Credit Suisse shares pulled back on Thursday after the firm confirmed the extent of the Archegos losses (though unsurprisingly its earnings report and presentation went to great lengths to obscure it).
The bank’s Q2 earnings report, also released Thursday morning, confirmed that it was indeed one of the worst quarters in the bank’s 160-plus year history. The firm reported a nearly 80% drop in profits YoY, as it reckoned with the fallout from the twin scandals. CEO Thomas Gottstein, who held on to his job as a handful of senior executives were unceremoniously fired, pointed to the report, compiled by white-shoe law firm Paul Weiss, as evidence that CS was taking pains to learn from its mistakes.
While the report exposed incompetence in the firm’s risk-management measures, it didn’t find any evidence of criminal wrongdoing.
“We take these two events very seriously and we are determined to learn all the right lessons,” said Thomas Gottstein, Credit Suisse’s chief executive. “We have significantly reduced our risk-weighted assets and leverage exposure and improved the risk profile of our prime services business in the investment bank, as well as strengthened the overall risk capabilities across the bank.”
The report mostly focused on the firm’s failure to effectively manage risks in the prime brokerage unit, which is considered a relatively “safe” business line – until there’s a blowup like this (the world saw a similar dynamic at play during JPM’s “London Whale” trading fiasco).
The parallels between Credit Suisse’s Archegos post-mortem and JPM’s London Whale post-mortem are astounding:
✅ Using “safe” business as profit center
✅ Ignoring risk limit breaches
✅ Risk personnel beholden to business
It’s all in there.https://t.co/tmg9BnR3y6
— Jeremy Kress (@Jeremy_Kress) July 29, 2021
To remedy its mistakes, the firm said that after reviewing the roles played by 23 people, it had fired nine staffers, including the two heads of its prime services business, and imposed $70MM of monetary penalties on staff, including clawing back previously-paid bonuses. The cuts and clawbacks helped the bank reduce its operating expenses by a whopping 1%, it revealed.

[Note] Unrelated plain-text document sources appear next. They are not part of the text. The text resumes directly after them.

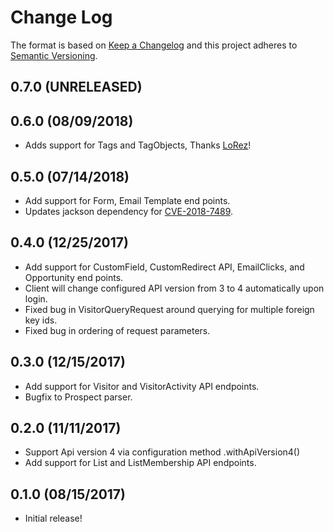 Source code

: # Change Log
The format is based on [Keep a Changelog](http://keepachangelog.com/)
and this project adheres to [Semantic Versioning](http://semver.org/).

## 0.7.0 (UNRELEASED)

## 0.6.0 (08/09/2018)
- Adds support for Tags and TagObjects, Thanks [LoRez](https://github.com/lorez)!

## 0.5.0 (07/14/2018)
- Add support for Form, Email Template end points.
- Updates jackson dependency for [CVE-2018-7489](https://cve.mitre.org/cgi-bin/cvename.cgi?name=CVE-2018-7489).

## 0.4.0 (12/25/2017)
- Add support for CustomField, CustomRedirect API, EmailClicks, and Opportunity end points.
- Client will change configured API version from 3 to 4 automatically upon login.
- Fixed bug in VisitorQueryRequest around querying for multiple foreign key ids.
- Fixed bug in ordering of request parameters.

## 0.3.0 (12/15/2017)
- Add support for Visitor and VisitorActivity API endpoints.
- Bugfix to Prospect parser.

## 0.2.0 (11/11/2017)
- Support Api version 4 via configuration method .withApiVersion4()
- Add support for List and ListMembership API endpoints.

## 0.1.0 (08/15/2017)
- Initial release!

As far as apportioning blame, the report didn’t name any executives by name, though it did single out the head of equities trading and the risk managers responsible for monitoring the Archegos trades as the bank employees who were responsible for preventing the disaster. The report says they “failed to heed these signs, despite evidence that some individuals did raise concerns appropriately.” More broadly, the entire prime brokerage business “had a lackadaisical attitude towards risk and risk discipline.”
The 165-page report also showed that CS employees “shrugged off” Archegos founder Bill Hwang’s checkered past, which included allegations of insider trading.
The bank promised that this would be “a turning point” for its risk management. Because CS was worried about losing Archegos as a client, it ignored red flags. When risk managers requested that the fund post an additional $1 billion of collateral, relationship managers over at the prime brokerage desk said that “would be like asking them to move their business”.
“The Archegos matter directly calls into question the competence of the business and risk personnel who had all the information necessary to appreciate the magnitude and urgency of the Archegos risks, but failed at multiple junctures to take decisive and urgent action to address them,” the report said.
Some of the details confirmed in the report had already been reported by the press. For example, the report confirmed that Credit Suisse earned just $17MM in fees last year from its work with Archegos.
CS is already taking steps to rebuild its risk management and prime brokerage business. A few months ago, CS hired a former CEO of Lloyds Banking Group and two executives from Goldman who oversee risk management and technology. while also forming a new group within the investment bank to ensure the “risk profile” stays within acceptable bounds. Whatever the bank ultimately decides, whether they succeed or not will ultimately come down to whether the bank will refuse to ignore similar red flags in the future in the name of keeping the clients happy.